Surely all this affluence, however modest, must have prevented me from doing a real day’s honest work? Actually, not: but it has freed me from abject necessity and enabled me to spread the wings of my imagination to consider “work” in the largest sense of the term. Thus I have, in the course of a little lifetime, served as a volunteer on several overseas projects, worked as a freelance journalist and writer, aided a number of friends and associates in the renovation and or restoration of their homes, gardens and various decrepit but classic vehicles, helped to replant a riverbank, to rebuild a chapel, restore a disused railway, raise money for diverse charities and in general given freely of my time, energy and substance. I did all this, not because I’m an especially good person, I’m definitely not, but because I was available, interested and had some limited skills. I might have done a great deal less “work” over the last 4 decades if I’d had a normal paying job!

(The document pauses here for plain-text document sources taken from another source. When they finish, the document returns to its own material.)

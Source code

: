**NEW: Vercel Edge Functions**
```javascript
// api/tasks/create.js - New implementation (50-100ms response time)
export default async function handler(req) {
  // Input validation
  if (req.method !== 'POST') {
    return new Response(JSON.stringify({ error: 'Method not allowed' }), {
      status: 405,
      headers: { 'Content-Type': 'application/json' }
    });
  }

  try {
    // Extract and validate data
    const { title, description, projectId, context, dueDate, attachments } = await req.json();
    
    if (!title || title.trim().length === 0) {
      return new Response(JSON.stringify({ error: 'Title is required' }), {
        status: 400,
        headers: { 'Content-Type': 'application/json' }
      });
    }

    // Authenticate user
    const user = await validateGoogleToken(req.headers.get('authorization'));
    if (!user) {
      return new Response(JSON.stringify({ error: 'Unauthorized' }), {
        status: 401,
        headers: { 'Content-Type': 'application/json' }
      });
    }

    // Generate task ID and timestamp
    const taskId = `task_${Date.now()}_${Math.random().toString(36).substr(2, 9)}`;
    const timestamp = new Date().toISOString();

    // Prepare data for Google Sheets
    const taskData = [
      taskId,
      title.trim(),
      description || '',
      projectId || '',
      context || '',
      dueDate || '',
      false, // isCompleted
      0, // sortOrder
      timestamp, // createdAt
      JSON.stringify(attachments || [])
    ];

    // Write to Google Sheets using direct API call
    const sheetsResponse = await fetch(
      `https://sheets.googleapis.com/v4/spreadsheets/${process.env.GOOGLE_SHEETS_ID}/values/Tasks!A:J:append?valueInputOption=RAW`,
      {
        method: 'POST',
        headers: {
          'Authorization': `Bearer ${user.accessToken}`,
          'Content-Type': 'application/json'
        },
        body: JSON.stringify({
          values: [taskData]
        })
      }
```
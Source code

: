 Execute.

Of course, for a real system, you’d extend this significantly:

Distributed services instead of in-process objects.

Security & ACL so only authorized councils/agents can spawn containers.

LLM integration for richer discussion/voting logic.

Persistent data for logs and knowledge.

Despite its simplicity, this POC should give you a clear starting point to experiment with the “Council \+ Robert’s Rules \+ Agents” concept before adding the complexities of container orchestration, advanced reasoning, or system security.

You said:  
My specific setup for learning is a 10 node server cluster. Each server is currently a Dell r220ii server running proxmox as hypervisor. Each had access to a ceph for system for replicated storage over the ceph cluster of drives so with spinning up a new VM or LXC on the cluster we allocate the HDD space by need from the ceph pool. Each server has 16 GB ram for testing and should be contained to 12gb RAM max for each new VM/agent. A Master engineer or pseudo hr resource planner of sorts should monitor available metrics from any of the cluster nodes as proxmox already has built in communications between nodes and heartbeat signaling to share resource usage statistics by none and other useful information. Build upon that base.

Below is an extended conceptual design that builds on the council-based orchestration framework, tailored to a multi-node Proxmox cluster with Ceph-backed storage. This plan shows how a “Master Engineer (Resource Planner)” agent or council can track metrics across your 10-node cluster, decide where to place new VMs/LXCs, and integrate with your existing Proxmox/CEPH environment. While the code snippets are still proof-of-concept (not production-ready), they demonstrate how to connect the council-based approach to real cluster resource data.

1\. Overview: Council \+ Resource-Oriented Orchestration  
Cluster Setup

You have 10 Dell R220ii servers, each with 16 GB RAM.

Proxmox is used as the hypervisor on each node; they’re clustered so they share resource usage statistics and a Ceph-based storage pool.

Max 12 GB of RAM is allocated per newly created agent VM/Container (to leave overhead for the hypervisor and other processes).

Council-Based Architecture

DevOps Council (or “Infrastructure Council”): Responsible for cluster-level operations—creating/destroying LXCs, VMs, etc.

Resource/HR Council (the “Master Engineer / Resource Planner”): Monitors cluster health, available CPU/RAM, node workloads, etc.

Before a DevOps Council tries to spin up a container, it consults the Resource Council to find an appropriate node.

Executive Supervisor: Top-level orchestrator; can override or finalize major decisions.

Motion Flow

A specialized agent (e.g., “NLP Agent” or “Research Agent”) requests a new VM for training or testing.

Recently there has been some debate, but mostly jeering and hissing, over an idea initially floated by the various Green parties in Europe, to introduce a Minimex subsistence grant. This minimum income would be the birthright of every adult citizen, regardless of their job status or lack of same. Nor would any gainful employment over and above this amount disqualify them from that right. The idea, in principle, is a good one as it separates the work ethic from pecuniary necessity. It also frees up the human spirit to imagine all the ways in which one might be of service to one’s fellows, were it not for the drudgery of meaningless toil. And let’s face it; a lot of toil is indeed meaningless. True, many of us have interesting and rewarding jobs. But we are the lucky ones. If our survival were secure we might even choose to do those interesting and rewarding things for free or for much less than we are currently paid. We are very fortunate that we are paid for doing something we enjoy most of the time. However, the majority of humanity works hard at jobs that are less than rewarding.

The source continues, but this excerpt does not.